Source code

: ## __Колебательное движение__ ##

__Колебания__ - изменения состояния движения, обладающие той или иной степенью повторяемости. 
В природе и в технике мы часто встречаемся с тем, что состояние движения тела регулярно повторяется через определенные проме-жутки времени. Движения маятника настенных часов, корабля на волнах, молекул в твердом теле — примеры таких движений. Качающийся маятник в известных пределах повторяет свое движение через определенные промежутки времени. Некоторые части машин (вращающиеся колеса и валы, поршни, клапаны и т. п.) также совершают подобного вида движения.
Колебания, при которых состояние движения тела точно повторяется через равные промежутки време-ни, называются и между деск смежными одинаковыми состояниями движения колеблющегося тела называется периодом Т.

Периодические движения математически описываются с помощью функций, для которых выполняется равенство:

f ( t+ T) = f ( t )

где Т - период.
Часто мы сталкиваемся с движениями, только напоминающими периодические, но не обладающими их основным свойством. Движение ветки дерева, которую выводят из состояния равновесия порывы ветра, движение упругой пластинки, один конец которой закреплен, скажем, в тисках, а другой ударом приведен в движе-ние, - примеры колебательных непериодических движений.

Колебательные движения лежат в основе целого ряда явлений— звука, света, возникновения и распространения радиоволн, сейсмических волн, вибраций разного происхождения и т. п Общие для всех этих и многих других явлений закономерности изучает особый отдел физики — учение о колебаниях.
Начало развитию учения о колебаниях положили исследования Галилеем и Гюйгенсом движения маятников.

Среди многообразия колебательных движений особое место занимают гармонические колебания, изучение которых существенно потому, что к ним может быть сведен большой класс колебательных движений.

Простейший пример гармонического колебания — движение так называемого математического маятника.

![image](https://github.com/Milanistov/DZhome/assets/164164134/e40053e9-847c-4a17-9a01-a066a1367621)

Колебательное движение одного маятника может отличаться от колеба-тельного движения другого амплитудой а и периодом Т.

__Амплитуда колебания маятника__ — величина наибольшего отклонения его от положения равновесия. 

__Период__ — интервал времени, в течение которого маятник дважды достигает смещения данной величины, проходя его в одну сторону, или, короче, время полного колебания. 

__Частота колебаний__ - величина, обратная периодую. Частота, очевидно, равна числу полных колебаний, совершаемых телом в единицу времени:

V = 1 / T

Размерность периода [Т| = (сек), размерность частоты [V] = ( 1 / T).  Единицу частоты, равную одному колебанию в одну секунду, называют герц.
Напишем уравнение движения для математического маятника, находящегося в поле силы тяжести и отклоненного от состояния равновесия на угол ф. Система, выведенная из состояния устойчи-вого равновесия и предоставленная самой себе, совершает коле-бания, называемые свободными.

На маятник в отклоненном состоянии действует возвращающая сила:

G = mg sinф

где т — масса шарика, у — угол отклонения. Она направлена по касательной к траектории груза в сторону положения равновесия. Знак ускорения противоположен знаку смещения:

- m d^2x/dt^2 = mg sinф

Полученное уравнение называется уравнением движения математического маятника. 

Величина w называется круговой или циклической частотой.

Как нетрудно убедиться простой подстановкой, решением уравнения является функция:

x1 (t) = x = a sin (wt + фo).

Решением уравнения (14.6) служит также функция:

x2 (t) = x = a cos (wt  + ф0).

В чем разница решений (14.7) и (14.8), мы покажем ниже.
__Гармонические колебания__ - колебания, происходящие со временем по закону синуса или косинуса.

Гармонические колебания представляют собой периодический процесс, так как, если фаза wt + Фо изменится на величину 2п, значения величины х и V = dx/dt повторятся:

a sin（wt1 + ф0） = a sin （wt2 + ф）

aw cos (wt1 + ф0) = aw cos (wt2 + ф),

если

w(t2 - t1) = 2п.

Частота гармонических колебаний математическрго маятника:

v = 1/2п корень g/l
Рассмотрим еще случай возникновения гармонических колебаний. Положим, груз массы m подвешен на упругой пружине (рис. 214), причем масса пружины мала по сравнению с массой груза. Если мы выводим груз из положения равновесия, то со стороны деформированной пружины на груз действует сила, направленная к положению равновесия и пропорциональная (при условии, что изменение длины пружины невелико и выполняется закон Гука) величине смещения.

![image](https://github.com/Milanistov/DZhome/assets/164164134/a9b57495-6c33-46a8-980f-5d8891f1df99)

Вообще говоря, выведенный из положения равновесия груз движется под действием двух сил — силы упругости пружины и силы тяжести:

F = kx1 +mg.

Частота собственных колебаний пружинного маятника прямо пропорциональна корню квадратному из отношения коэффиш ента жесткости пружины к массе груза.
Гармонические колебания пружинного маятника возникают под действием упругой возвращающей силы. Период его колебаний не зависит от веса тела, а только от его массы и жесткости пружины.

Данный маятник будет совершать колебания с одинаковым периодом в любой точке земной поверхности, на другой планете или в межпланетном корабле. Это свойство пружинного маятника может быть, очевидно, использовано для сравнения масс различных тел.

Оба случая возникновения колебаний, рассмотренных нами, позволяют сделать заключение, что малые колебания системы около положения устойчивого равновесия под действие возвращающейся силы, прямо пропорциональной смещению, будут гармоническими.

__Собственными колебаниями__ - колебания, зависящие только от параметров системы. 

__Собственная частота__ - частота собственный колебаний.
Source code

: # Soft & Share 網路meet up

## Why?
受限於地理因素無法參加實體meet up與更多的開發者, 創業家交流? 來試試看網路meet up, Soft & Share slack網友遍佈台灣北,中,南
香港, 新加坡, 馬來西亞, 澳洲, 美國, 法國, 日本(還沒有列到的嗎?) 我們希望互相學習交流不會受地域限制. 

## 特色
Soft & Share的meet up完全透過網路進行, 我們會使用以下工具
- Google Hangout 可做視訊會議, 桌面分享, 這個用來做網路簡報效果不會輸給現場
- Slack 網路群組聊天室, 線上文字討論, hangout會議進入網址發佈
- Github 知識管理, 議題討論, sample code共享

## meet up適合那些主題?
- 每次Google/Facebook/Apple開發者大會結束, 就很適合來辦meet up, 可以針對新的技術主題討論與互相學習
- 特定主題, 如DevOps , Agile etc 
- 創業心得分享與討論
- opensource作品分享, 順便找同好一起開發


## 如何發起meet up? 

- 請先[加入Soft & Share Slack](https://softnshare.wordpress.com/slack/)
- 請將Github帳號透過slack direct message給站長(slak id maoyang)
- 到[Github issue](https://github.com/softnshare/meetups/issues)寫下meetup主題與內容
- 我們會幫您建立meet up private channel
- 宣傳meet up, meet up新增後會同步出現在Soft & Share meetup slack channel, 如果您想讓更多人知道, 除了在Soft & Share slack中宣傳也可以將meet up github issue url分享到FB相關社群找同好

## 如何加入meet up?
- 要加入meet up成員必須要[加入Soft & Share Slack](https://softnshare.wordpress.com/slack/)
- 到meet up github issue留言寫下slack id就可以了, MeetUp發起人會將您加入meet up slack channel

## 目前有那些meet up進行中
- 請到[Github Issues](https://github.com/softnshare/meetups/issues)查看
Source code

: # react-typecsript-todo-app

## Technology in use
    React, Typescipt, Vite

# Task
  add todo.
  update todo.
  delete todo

····················

▶ PROBLEM TO SOLVE:
There is a run of lines above from the one with "w(t2 - t1) = 2п." to the one with "Частота собственных колебаний"; print exactly that run, both ends included, and nothing else.

▶ ANSWER TO THE PROBLEM:
w(t2 - t1) = 2п.

Частота гармонических колебаний математическрго маятника:

v = 1/2п корень g/l
Рассмотрим еще случай возникновения гармонических колебаний. Положим, груз массы m подвешен на упругой пружине (рис. 214), причем масса пружины мала по сравнению с массой груза. Если мы выводим груз из положения равновесия, то со стороны деформированной пружины на груз действует сила, направленная к положению равновесия и пропорциональная (при условии, что изменение длины пружины невелико и выполняется закон Гука) величине смещения.

![image](https://github.com/Milanistov/DZhome/assets/164164134/a9b57495-6c33-46a8-980f-5d8891f1df99)

Вообще говоря, выведенный из положения равновесия груз движется под действием двух сил — силы упругости пружины и силы тяжести:

F = kx1 +mg.

Частота собственных колебаний пружинного маятника прямо пропорциональна корню квадратному из отношения коэффиш ента жесткости пружины к массе груза.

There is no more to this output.